Whether or not the artists and curators are prepared to admit it, the Korean art world comes down to money.
“The distrust among artists, dealers and clients is over the top,” says Kong. “The clients always try to bargain when they come in, because they are so used to dealers who increase the sale price of an artwork and offer the lowest possible payment to the artists. Even if we list the original purchase price up-front, they simply don’t trust us. That’s the reality of art collecting in Korea.”
But more urgently, many in the industry ― commercial galleries and public museums ― feel that the curating profession has been thrown into crisis by the Shin scandal and that curators will now find their credentials under greater scrutiny.
“Employment in the art world relies heavily on personal recommendations from people who are connected within the industry,” says Lee, the owner of Gallery Sun Contemporary. “If a person comes in with good recommendations from a senior figure in this industry, there is often no fact-checking involved.”
Educational programs for aspiring curators in Korea are highly limited and that makes it difficult for them to keep abreast of the global art market, which is why a degree from abroad is a top priority for most curators. Next on the list is their people skills and an international network to connect the gallery to the market.
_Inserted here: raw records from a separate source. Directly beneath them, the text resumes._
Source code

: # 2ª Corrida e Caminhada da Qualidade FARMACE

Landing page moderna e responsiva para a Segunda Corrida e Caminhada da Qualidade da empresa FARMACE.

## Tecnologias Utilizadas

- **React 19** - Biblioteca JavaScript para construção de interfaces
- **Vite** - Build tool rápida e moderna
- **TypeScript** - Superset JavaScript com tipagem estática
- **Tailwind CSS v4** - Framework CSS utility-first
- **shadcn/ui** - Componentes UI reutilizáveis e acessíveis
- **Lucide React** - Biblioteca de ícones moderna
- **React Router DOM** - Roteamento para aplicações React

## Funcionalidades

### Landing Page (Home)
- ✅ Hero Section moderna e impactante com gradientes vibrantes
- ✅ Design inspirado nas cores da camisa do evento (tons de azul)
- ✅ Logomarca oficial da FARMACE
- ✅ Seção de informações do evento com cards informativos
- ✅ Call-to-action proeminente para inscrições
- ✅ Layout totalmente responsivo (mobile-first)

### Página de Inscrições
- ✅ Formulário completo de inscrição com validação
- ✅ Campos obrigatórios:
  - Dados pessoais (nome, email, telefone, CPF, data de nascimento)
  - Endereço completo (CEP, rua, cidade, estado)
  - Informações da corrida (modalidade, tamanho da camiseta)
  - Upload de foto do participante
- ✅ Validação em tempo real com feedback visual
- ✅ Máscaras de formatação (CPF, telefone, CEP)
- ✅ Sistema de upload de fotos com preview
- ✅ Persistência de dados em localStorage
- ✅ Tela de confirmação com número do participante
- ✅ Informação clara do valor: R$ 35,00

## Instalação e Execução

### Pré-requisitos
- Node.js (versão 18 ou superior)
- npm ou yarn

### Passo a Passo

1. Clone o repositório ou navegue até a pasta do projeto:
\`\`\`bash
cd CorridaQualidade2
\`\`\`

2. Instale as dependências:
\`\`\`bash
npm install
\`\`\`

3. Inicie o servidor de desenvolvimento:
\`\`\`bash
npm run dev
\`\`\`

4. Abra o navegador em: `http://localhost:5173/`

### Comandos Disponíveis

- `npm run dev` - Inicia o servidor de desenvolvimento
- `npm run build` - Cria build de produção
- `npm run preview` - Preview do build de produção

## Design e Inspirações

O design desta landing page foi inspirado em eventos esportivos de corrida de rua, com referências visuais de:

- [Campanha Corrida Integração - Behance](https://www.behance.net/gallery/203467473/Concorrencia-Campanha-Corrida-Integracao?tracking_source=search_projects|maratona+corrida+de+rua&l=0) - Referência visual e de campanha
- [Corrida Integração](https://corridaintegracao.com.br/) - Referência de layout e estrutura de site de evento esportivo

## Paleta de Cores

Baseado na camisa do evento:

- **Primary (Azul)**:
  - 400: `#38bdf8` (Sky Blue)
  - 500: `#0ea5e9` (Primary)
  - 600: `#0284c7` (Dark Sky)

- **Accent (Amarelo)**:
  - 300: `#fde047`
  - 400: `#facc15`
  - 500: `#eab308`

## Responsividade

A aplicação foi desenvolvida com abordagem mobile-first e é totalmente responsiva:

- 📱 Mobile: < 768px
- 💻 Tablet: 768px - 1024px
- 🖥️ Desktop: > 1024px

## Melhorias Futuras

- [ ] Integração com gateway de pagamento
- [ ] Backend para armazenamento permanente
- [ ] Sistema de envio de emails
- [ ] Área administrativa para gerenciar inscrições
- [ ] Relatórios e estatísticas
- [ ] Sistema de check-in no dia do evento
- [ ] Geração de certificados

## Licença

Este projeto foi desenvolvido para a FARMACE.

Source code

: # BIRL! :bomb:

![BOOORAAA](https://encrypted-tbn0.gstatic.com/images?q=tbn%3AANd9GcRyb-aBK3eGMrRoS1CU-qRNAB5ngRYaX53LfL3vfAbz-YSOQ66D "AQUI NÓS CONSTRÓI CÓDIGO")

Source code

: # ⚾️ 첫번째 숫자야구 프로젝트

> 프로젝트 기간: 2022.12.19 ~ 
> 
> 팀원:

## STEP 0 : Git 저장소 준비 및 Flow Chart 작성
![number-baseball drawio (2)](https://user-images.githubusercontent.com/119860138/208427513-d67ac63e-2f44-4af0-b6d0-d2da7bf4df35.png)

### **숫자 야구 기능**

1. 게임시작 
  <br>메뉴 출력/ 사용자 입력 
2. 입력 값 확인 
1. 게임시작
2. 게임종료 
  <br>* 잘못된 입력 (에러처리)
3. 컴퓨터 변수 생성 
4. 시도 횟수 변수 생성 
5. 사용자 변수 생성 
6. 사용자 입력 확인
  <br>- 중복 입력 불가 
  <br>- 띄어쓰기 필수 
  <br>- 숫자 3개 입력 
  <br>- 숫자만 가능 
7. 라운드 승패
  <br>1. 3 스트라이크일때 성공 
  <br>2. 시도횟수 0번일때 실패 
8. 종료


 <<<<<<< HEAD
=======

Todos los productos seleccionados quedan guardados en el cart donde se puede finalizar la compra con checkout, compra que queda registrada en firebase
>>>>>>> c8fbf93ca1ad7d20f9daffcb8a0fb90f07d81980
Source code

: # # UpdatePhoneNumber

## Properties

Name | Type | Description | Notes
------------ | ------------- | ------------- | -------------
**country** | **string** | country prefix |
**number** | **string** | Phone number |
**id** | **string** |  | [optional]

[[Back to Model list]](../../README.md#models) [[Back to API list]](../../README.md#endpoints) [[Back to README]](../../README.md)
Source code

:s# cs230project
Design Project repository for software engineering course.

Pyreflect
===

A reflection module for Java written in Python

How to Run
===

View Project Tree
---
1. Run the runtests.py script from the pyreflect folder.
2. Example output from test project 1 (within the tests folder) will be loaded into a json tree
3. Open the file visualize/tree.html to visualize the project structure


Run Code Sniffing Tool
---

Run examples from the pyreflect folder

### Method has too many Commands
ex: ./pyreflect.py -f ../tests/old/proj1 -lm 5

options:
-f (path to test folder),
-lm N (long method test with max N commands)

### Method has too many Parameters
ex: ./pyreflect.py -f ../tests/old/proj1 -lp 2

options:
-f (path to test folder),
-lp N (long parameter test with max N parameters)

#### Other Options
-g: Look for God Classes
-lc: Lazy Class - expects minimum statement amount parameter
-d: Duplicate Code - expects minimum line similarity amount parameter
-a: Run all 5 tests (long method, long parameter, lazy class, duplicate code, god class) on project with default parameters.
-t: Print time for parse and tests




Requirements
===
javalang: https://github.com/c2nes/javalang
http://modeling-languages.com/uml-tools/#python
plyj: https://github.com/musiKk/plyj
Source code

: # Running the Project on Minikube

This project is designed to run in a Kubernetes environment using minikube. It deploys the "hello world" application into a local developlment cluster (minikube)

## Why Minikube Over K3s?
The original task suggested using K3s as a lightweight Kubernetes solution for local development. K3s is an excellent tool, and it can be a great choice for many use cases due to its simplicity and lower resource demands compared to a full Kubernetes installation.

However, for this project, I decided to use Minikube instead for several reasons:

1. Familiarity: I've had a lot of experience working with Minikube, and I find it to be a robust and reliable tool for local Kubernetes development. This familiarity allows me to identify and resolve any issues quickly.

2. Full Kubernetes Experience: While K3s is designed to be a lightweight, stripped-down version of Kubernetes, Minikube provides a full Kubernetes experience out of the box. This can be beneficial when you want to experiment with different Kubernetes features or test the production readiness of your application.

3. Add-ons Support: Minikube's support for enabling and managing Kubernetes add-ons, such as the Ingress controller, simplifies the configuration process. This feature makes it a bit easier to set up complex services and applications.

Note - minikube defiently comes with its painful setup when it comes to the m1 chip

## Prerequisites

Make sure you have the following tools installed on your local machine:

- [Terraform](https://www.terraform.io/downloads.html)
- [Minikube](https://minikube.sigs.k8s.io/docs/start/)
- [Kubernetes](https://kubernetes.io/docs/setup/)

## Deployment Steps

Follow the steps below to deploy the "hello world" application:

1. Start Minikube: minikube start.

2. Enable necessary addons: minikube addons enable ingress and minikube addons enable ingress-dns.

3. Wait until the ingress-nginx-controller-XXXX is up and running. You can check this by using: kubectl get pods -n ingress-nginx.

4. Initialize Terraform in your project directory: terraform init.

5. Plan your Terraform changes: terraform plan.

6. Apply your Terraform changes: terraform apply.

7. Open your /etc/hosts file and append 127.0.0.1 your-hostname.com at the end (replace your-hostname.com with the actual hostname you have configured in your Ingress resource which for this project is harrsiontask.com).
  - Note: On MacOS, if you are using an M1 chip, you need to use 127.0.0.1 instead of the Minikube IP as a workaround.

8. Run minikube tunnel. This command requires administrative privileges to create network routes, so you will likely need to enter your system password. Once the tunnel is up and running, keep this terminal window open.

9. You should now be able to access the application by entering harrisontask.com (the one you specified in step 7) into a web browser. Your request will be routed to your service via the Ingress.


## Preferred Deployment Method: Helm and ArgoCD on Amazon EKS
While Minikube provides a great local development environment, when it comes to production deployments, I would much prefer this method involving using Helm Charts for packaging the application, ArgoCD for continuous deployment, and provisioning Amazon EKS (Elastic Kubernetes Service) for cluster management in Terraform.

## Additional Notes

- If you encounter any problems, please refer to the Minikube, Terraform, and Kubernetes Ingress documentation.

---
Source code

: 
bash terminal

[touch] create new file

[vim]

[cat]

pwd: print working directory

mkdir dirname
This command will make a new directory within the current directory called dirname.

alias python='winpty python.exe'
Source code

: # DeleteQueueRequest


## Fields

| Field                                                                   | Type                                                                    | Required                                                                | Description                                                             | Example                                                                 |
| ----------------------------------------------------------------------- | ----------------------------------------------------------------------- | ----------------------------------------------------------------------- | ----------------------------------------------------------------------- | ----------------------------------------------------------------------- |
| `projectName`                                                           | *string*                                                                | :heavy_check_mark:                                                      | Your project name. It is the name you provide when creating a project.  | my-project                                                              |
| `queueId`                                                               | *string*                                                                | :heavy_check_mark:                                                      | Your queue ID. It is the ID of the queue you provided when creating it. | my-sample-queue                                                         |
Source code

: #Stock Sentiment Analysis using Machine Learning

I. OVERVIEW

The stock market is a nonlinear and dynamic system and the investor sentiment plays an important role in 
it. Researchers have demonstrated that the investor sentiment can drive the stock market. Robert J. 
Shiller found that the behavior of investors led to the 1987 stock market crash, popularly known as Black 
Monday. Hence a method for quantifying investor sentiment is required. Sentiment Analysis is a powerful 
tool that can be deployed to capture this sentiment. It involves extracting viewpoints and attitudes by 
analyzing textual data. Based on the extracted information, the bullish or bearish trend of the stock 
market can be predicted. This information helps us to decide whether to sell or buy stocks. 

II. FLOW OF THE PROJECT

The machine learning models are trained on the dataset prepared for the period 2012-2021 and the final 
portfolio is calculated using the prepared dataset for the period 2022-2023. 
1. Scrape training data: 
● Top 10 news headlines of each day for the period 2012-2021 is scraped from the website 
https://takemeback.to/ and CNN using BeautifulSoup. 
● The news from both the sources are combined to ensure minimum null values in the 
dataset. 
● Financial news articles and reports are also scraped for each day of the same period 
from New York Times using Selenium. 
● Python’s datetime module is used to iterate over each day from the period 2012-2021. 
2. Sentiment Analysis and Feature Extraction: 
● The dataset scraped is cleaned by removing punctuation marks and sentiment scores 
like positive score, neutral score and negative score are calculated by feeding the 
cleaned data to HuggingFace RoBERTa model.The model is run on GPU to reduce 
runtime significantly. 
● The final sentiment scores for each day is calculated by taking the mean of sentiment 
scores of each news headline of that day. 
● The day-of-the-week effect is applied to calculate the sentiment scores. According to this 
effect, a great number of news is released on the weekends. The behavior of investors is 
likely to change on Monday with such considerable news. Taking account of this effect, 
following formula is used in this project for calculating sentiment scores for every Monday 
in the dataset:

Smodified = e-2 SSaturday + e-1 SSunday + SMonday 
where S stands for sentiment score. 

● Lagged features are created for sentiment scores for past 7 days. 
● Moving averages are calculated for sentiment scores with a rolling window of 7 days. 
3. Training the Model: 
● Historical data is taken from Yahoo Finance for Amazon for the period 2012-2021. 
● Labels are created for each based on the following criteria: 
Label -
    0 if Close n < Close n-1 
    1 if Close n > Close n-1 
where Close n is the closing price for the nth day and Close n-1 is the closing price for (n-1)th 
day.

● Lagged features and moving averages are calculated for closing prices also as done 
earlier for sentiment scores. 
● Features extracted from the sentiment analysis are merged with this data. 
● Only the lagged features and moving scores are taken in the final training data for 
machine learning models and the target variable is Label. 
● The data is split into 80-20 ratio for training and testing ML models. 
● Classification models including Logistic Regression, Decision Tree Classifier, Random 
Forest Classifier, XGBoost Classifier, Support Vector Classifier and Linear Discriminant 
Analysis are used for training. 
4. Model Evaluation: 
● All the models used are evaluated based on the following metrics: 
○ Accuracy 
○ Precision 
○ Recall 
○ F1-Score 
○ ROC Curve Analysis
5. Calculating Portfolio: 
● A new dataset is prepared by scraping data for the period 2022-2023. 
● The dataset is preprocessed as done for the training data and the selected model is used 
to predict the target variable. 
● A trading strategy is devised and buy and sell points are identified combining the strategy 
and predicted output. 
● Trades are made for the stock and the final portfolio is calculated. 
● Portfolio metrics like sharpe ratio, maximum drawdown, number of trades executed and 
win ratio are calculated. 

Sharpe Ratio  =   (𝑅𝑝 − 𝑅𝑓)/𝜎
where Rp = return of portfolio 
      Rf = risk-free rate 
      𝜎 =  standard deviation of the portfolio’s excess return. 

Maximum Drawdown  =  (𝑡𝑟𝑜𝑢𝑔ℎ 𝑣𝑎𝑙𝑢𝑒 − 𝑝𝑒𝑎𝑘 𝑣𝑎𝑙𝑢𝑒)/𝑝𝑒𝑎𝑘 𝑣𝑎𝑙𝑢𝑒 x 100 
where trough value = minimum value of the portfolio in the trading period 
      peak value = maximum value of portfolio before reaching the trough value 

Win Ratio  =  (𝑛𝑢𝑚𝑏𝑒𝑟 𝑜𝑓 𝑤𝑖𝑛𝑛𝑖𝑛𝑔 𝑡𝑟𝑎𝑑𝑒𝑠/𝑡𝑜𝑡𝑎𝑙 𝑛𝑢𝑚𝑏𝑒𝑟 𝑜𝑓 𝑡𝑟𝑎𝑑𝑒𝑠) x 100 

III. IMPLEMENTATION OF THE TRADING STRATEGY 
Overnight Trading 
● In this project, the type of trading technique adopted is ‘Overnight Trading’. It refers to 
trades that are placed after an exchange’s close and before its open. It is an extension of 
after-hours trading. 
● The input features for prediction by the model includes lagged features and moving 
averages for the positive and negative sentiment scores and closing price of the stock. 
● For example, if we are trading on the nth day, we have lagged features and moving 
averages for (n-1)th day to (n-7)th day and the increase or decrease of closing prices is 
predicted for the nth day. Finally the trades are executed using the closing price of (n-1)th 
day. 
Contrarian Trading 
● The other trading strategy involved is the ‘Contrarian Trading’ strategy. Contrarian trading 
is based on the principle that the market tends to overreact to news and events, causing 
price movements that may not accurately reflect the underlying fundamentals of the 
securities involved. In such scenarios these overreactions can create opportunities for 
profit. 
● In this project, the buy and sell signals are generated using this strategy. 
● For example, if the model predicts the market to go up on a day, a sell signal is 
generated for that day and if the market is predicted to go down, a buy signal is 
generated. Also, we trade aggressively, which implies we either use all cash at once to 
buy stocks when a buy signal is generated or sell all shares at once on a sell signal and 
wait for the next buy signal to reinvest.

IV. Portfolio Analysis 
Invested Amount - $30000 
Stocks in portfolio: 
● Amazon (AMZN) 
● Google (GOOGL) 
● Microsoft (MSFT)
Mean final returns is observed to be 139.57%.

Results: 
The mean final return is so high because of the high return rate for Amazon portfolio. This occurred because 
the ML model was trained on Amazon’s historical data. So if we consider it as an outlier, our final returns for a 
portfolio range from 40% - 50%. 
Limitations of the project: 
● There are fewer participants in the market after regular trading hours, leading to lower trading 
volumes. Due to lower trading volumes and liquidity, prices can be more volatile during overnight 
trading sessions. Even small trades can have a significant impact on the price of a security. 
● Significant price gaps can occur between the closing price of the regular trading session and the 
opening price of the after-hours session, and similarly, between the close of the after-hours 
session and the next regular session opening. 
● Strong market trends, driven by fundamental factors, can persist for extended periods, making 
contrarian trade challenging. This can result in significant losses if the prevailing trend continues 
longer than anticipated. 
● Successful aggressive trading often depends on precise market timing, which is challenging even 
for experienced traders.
“There is no fail-safe system for the employment of curators,” said Choi Mi-ri, the owner of Gallery Lumiere in southern Seoul. “In Korea, curating is viewed as a status job rather than a professional line of work. Galleries have almost become places that rent space.”
Some say Shin’s talent was that she could organize successful exhibitions and that she thrust galleries into a spotlight bright enough to blind them to her fraud. Others say her ability was slight and that her deceptions were concealed by powerful members of the art world for motives that have yet to be revealed. The responsibility for finding the truth now lies in the hands of prosecutors.